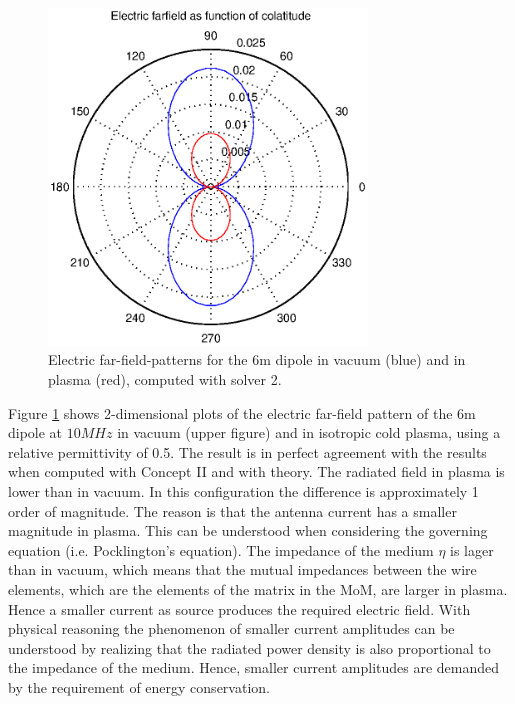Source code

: \documentclass[two-coloumn,ras]{agutex}
\begin{document}
\begin{article}
\begin{figure}
  \noindent\includegraphics[width=20pc]{ff_10mhz.eps}
\caption{Electric far-field-patterns for the 6m dipole in vacuum (blue) and in plasma (red), computed with solver 2.}
\label{fig:patterns_vacuum}
\end{figure}

Figure \ref{fig:patterns_vacuum} shows 2-dimensional plots of the electric far-field pattern of the 6m dipole at $10 MHz$ in vacuum (upper figure) and in isotropic cold plasma, using a relative permittivity of 0.5. The result is in perfect agreement with the results when computed with Concept II and with theory. The radiated field in plasma is lower than in vacuum. In this configuration the difference is approximately 1 order of magnitude. The reason is that the antenna current has a smaller magnitude in plasma. This can be understood when considering the governing equation (i.e. Pocklington's equation). The impedance of the medium $\eta$ is lager than in vacuum, which means that the mutual impedances between the wire elements, which are the elements of the matrix in the MoM, are larger in plasma. Hence a smaller current as source produces the required electric field. With physical reasoning the phenomenon of smaller current amplitudes can be understood by realizing that the radiated power density is also proportional to the impedance of the medium. Hence, smaller current amplitudes are demanded by the requirement of energy conservation.\\ 


\end{article}
\end{document}
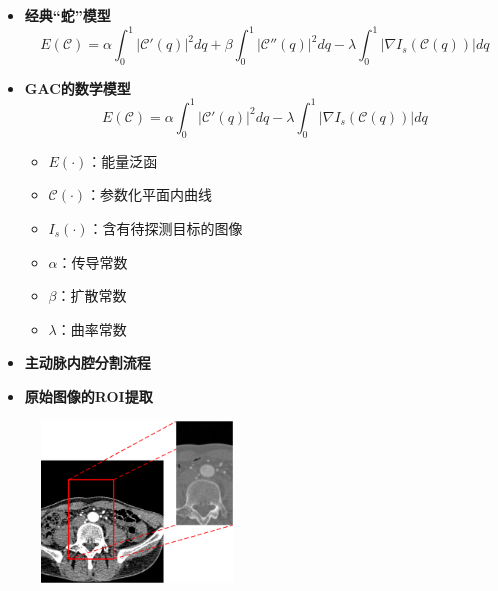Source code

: \begin{frame}
\begin{itemize}
\item \textbf{经典“蛇”模型}
\begin{equation*}
E(\mathcal{C}) = \alpha \int_0^1 | \mathcal{C}'(q) |^2 dq + \beta \int_0^1 | \mathcal{C}''(q) |^2 dq - \lambda \int_0^1 | \nabla I_{s} ( \mathcal{C}(q) ) |dq
\end{equation*}
\item \textbf{GAC的数学模型}
\begin{equation*}
E(\mathcal{C}) = \alpha \int_0^1 | \mathcal{C}'(q) |^2 dq - \lambda \int_0^1 | \nabla I_{s} ( \mathcal{C}(q) ) |dq
\end{equation*}
\begin{itemize}
\item $E(\cdot)$：能量泛函
\item $\mathcal{C}(\cdot)$：参数化平面内曲线
\item $I_{s}(\cdot)$：含有待探测目标的图像
\item $\alpha$：传导常数
\item $\beta$：扩散常数
\item $\lambda$：曲率常数
\end{itemize}
\end{itemize}
\end{frame}

\begin{frame}
\begin{itemize}
\item \textbf{主动脉内腔分割流程}
\end{itemize}
\begin{figure}[t]
\centering

\end{figure}
\end{frame}

\begin{frame}
\begin{itemize}
\item \textbf{原始图像的ROI提取}
\end{itemize}
\begin{figure}[t]
\centering
\includegraphics[width=2.0in]{../../Figures/gac/ROI.eps}
\end{figure}
\end{frame}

----

* [AIM OF THE EXERCISE] When pictures appear among the entries, skip them and copy all remaining text precisely.

* [RESPONSE FOR THIS EXERCISE]
Source code

: \documentclass[two-coloumn,ras]{agutex}
\begin{document}
\begin{article}
\begin{figure}
  \noindent\includegraphics[width=20pc]{ff_10mhz.eps}
\caption{Electric far-field-patterns for the 6m dipole in vacuum (blue) and in plasma (red), computed with solver 2.}
\label{fig:patterns_vacuum}
\end{figure}

Figure \ref{fig:patterns_vacuum} shows 2-dimensional plots of the electric far-field pattern of the 6m dipole at $10 MHz$ in vacuum (upper figure) and in isotropic cold plasma, using a relative permittivity of 0.5. The result is in perfect agreement with the results when computed with Concept II and with theory. The radiated field in plasma is lower than in vacuum. In this configuration the difference is approximately 1 order of magnitude. The reason is that the antenna current has a smaller magnitude in plasma. This can be understood when considering the governing equation (i.e. Pocklington's equation). The impedance of the medium $\eta$ is lager than in vacuum, which means that the mutual impedances between the wire elements, which are the elements of the matrix in the MoM, are larger in plasma. Hence a smaller current as source produces the required electric field. With physical reasoning the phenomenon of smaller current amplitudes can be understood by realizing that the radiated power density is also proportional to the impedance of the medium. Hence, smaller current amplitudes are demanded by the requirement of energy conservation.\\ 


\end{article}
\end{document}
Source code

: \begin{frame}
\begin{itemize}
\item \textbf{经典“蛇”模型}
\begin{equation*}
E(\mathcal{C}) = \alpha \int_0^1 | \mathcal{C}'(q) |^2 dq + \beta \int_0^1 | \mathcal{C}''(q) |^2 dq - \lambda \int_0^1 | \nabla I_{s} ( \mathcal{C}(q) ) |dq
\end{equation*}
\item \textbf{GAC的数学模型}
\begin{equation*}
E(\mathcal{C}) = \alpha \int_0^1 | \mathcal{C}'(q) |^2 dq - \lambda \int_0^1 | \nabla I_{s} ( \mathcal{C}(q) ) |dq
\end{equation*}
\begin{itemize}
\item $E(\cdot)$：能量泛函
\item $\mathcal{C}(\cdot)$：参数化平面内曲线
\item $I_{s}(\cdot)$：含有待探测目标的图像
\item $\alpha$：传导常数
\item $\beta$：扩散常数
\item $\lambda$：曲率常数
\end{itemize}
\end{itemize}
\end{frame}

\begin{frame}
\begin{itemize}
\item \textbf{主动脉内腔分割流程}
\end{itemize}
\begin{figure}[t]
\centering

\end{figure}
\end{frame}

\begin{frame}
\begin{itemize}
\item \textbf{原始图像的ROI提取}
\end{itemize}
\begin{figure}[t]
\centering
\includegraphics[width=2.0in]{../../Figures/gac/ROI.eps}
\end{figure}
\end{frame}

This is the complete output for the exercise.